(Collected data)
- Opening Delimiter -
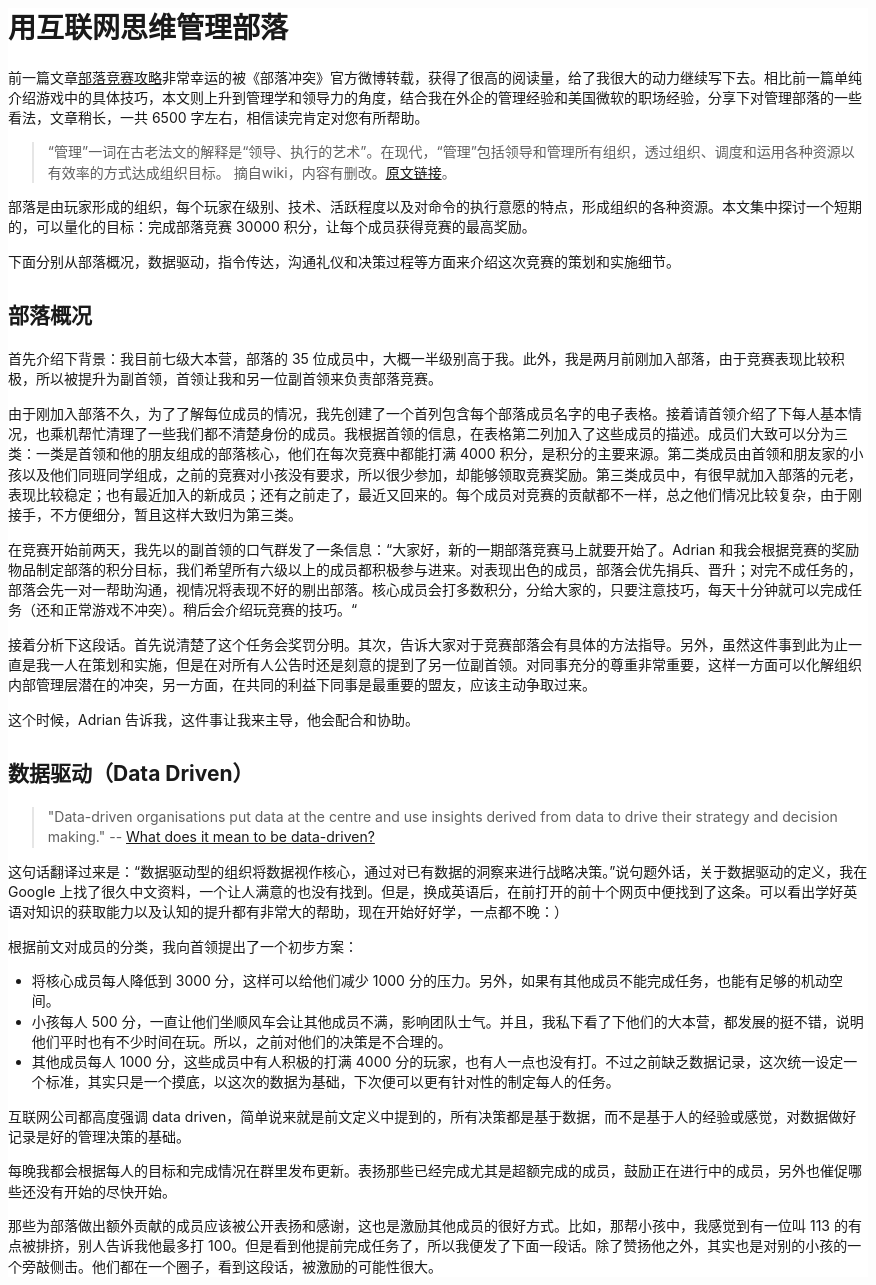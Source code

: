# 用互联网思维管理部落

前一篇文章[部落竞赛攻略](/[18-05-10][cc]部落竞赛攻略/部落竞赛攻略.md)非常幸运的被《部落冲突》官方微博转载，获得了很高的阅读量，给了我很大的动力继续写下去。相比前一篇单纯介绍游戏中的具体技巧，本文则上升到管理学和领导力的角度，结合我在外企的管理经验和美国微软的职场经验，分享下对管理部落的一些看法，文章稍长，一共 6500 字左右，相信读完肯定对您有所帮助。

>“管理”一词在古老法文的解释是“领导、执行的艺术”。在现代，“管理”包括领导和管理所有组织，透过组织、调度和运用各种资源以有效率的方式达成组织目标。 摘自wiki，内容有删改。[原文链接](https://zh.wikipedia.org/wiki/%E7%AE%A1%E7%90%86%E5%AD%A6)。

部落是由玩家形成的组织，每个玩家在级别、技术、活跃程度以及对命令的执行意愿的特点，形成组织的各种资源。本文集中探讨一个短期的，可以量化的目标：完成部落竞赛 30000 积分，让每个成员获得竞赛的最高奖励。

下面分别从部落概况，数据驱动，指令传达，沟通礼仪和决策过程等方面来介绍这次竞赛的策划和实施细节。

## 部落概况

首先介绍下背景：我目前七级大本营，部落的 35 位成员中，大概一半级别高于我。此外，我是两月前刚加入部落，由于竞赛表现比较积极，所以被提升为副首领，首领让我和另一位副首领来负责部落竞赛。

由于刚加入部落不久，为了了解每位成员的情况，我先创建了一个首列包含每个部落成员名字的电子表格。接着请首领介绍了下每人基本情况，也乘机帮忙清理了一些我们都不清楚身份的成员。我根据首领的信息，在表格第二列加入了这些成员的描述。成员们大致可以分为三类：一类是首领和他的朋友组成的部落核心，他们在每次竞赛中都能打满 4000 积分，是积分的主要来源。第二类成员由首领和朋友家的小孩以及他们同班同学组成，之前的竞赛对小孩没有要求，所以很少参加，却能够领取竞赛奖励。第三类成员中，有很早就加入部落的元老，表现比较稳定；也有最近加入的新成员；还有之前走了，最近又回来的。每个成员对竞赛的贡献都不一样，总之他们情况比较复杂，由于刚接手，不方便细分，暂且这样大致归为第三类。

在竞赛开始前两天，我先以的副首领的口气群发了一条信息：“大家好，新的一期部落竞赛马上就要开始了。Adrian 和我会根据竞赛的奖励物品制定部落的积分目标，我们希望所有六级以上的成员都积极参与进来。对表现出色的成员，部落会优先捐兵、晋升；对完不成任务的，部落会先一对一帮助沟通，视情况将表现不好的剔出部落。核心成员会打多数积分，分给大家的，只要注意技巧，每天十分钟就可以完成任务（还和正常游戏不冲突）。稍后会介绍玩竞赛的技巧。“

接着分析下这段话。首先说清楚了这个任务会奖罚分明。其次，告诉大家对于竞赛部落会有具体的方法指导。另外，虽然这件事到此为止一直是我一人在策划和实施，但是在对所有人公告时还是刻意的提到了另一位副首领。对同事充分的尊重非常重要，这样一方面可以化解组织内部管理层潜在的冲突，另一方面，在共同的利益下同事是最重要的盟友，应该主动争取过来。

这个时候，Adrian 告诉我，这件事让我来主导，他会配合和协助。

## 数据驱动（Data Driven）

>"Data-driven organisations put data at the centre and use insights derived from data to drive their strategy and decision making." -- [What does it mean to be data-driven?](http://blogs.teradata.com/international/mean-data-driven/)

这句话翻译过来是：“数据驱动型的组织将数据视作核心，通过对已有数据的洞察来进行战略决策。”说句题外话，关于数据驱动的定义，我在 Google 上找了很久中文资料，一个让人满意的也没有找到。但是，换成英语后，在前打开的前十个网页中便找到了这条。可以看出学好英语对知识的获取能力以及认知的提升都有非常大的帮助，现在开始好好学，一点都不晚：）

根据前文对成员的分类，我向首领提出了一个初步方案：

- 将核心成员每人降低到 3000 分，这样可以给他们减少 1000 分的压力。另外，如果有其他成员不能完成任务，也能有足够的机动空间。
- 小孩每人 500 分，一直让他们坐顺风车会让其他成员不满，影响团队士气。并且，我私下看了下他们的大本营，都发展的挺不错，说明他们平时也有不少时间在玩。所以，之前对他们的决策是不合理的。
- 其他成员每人 1000 分，这些成员中有人积极的打满 4000 分的玩家，也有人一点也没有打。不过之前缺乏数据记录，这次统一设定一个标准，其实只是一个摸底，以这次的数据为基础，下次便可以更有针对性的制定每人的任务。

互联网公司都高度强调 data driven，简单说来就是前文定义中提到的，所有决策都是基于数据，而不是基于人的经验或感觉，对数据做好记录是好的管理决策的基础。

每晚我都会根据每人的目标和完成情况在群里发布更新。表扬那些已经完成尤其是超额完成的成员，鼓励正在进行中的成员，另外也催促哪些还没有开始的尽快开始。



那些为部落做出额外贡献的成员应该被公开表扬和感谢，这也是激励其他成员的很好方式。比如，那帮小孩中，我感觉到有一位叫 113 的有点被排挤，别人告诉我他最多打 100。但是看到他提前完成任务了，所以我便发了下面一段话。除了赞扬他之外，其实也是对别的小孩的一个旁敲侧击。他们都在一个圈子，看到这段话，被激励的可能性很大。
- Closing Delimiter -
#### [WHAT THE TASK REQUIRES]
A verbatim transcription of the records, pictures excluded, is the required output.

#### [SOLUTION]
Source code

:# 用互联网思维管理部落

前一篇文章[部落竞赛攻略](/[18-05-10][cc]部落竞赛攻略/部落竞赛攻略.md)非常幸运的被《部落冲突》官方微博转载，获得了很高的阅读量，给了我很大的动力继续写下去。相比前一篇单纯介绍游戏中的具体技巧，本文则上升到管理学和领导力的角度，结合我在外企的管理经验和美国微软的职场经验，分享下对管理部落的一些看法，文章稍长，一共 6500 字左右，相信读完肯定对您有所帮助。

>“管理”一词在古老法文的解释是“领导、执行的艺术”。在现代，“管理”包括领导和管理所有组织，透过组织、调度和运用各种资源以有效率的方式达成组织目标。 摘自wiki，内容有删改。[原文链接](https://zh.wikipedia.org/wiki/%E7%AE%A1%E7%90%86%E5%AD%A6)。

部落是由玩家形成的组织，每个玩家在级别、技术、活跃程度以及对命令的执行意愿的特点，形成组织的各种资源。本文集中探讨一个短期的，可以量化的目标：完成部落竞赛 30000 积分，让每个成员获得竞赛的最高奖励。

下面分别从部落概况，数据驱动，指令传达，沟通礼仪和决策过程等方面来介绍这次竞赛的策划和实施细节。

## 部落概况

首先介绍下背景：我目前七级大本营，部落的 35 位成员中，大概一半级别高于我。此外，我是两月前刚加入部落，由于竞赛表现比较积极，所以被提升为副首领，首领让我和另一位副首领来负责部落竞赛。

由于刚加入部落不久，为了了解每位成员的情况，我先创建了一个首列包含每个部落成员名字的电子表格。接着请首领介绍了下每人基本情况，也乘机帮忙清理了一些我们都不清楚身份的成员。我根据首领的信息，在表格第二列加入了这些成员的描述。成员们大致可以分为三类：一类是首领和他的朋友组成的部落核心，他们在每次竞赛中都能打满 4000 积分，是积分的主要来源。第二类成员由首领和朋友家的小孩以及他们同班同学组成，之前的竞赛对小孩没有要求，所以很少参加，却能够领取竞赛奖励。第三类成员中，有很早就加入部落的元老，表现比较稳定；也有最近加入的新成员；还有之前走了，最近又回来的。每个成员对竞赛的贡献都不一样，总之他们情况比较复杂，由于刚接手，不方便细分，暂且这样大致归为第三类。

在竞赛开始前两天，我先以的副首领的口气群发了一条信息：“大家好，新的一期部落竞赛马上就要开始了。Adrian 和我会根据竞赛的奖励物品制定部落的积分目标，我们希望所有六级以上的成员都积极参与进来。对表现出色的成员，部落会优先捐兵、晋升；对完不成任务的，部落会先一对一帮助沟通，视情况将表现不好的剔出部落。核心成员会打多数积分，分给大家的，只要注意技巧，每天十分钟就可以完成任务（还和正常游戏不冲突）。稍后会介绍玩竞赛的技巧。“

接着分析下这段话。首先说清楚了这个任务会奖罚分明。其次，告诉大家对于竞赛部落会有具体的方法指导。另外，虽然这件事到此为止一直是我一人在策划和实施，但是在对所有人公告时还是刻意的提到了另一位副首领。对同事充分的尊重非常重要，这样一方面可以化解组织内部管理层潜在的冲突，另一方面，在共同的利益下同事是最重要的盟友，应该主动争取过来。

这个时候，Adrian 告诉我，这件事让我来主导，他会配合和协助。

## 数据驱动（Data Driven）

>"Data-driven organisations put data at the centre and use insights derived from data to drive their strategy and decision making." -- [What does it mean to be data-driven?](http://blogs.teradata.com/international/mean-data-driven/)

这句话翻译过来是：“数据驱动型的组织将数据视作核心，通过对已有数据的洞察来进行战略决策。”说句题外话，关于数据驱动的定义，我在 Google 上找了很久中文资料，一个让人满意的也没有找到。但是，换成英语后，在前打开的前十个网页中便找到了这条。可以看出学好英语对知识的获取能力以及认知的提升都有非常大的帮助，现在开始好好学，一点都不晚：）

根据前文对成员的分类，我向首领提出了一个初步方案：

- 将核心成员每人降低到 3000 分，这样可以给他们减少 1000 分的压力。另外，如果有其他成员不能完成任务，也能有足够的机动空间。
- 小孩每人 500 分，一直让他们坐顺风车会让其他成员不满，影响团队士气。并且，我私下看了下他们的大本营，都发展的挺不错，说明他们平时也有不少时间在玩。所以，之前对他们的决策是不合理的。
- 其他成员每人 1000 分，这些成员中有人积极的打满 4000 分的玩家，也有人一点也没有打。不过之前缺乏数据记录，这次统一设定一个标准，其实只是一个摸底，以这次的数据为基础，下次便可以更有针对性的制定每人的任务。

互联网公司都高度强调 data driven，简单说来就是前文定义中提到的，所有决策都是基于数据，而不是基于人的经验或感觉，对数据做好记录是好的管理决策的基础。

每晚我都会根据每人的目标和完成情况在群里发布更新。表扬那些已经完成尤其是超额完成的成员，鼓励正在进行中的成员，另外也催促哪些还没有开始的尽快开始。



那些为部落做出额外贡献的成员应该被公开表扬和感谢，这也是激励其他成员的很好方式。比如，那帮小孩中，我感觉到有一位叫 113 的有点被排挤，别人告诉我他最多打 100。但是看到他提前完成任务了，所以我便发了下面一段话。除了赞扬他之外，其实也是对别的小孩的一个旁敲侧击。他们都在一个圈子，看到这段话，被激励的可能性很大。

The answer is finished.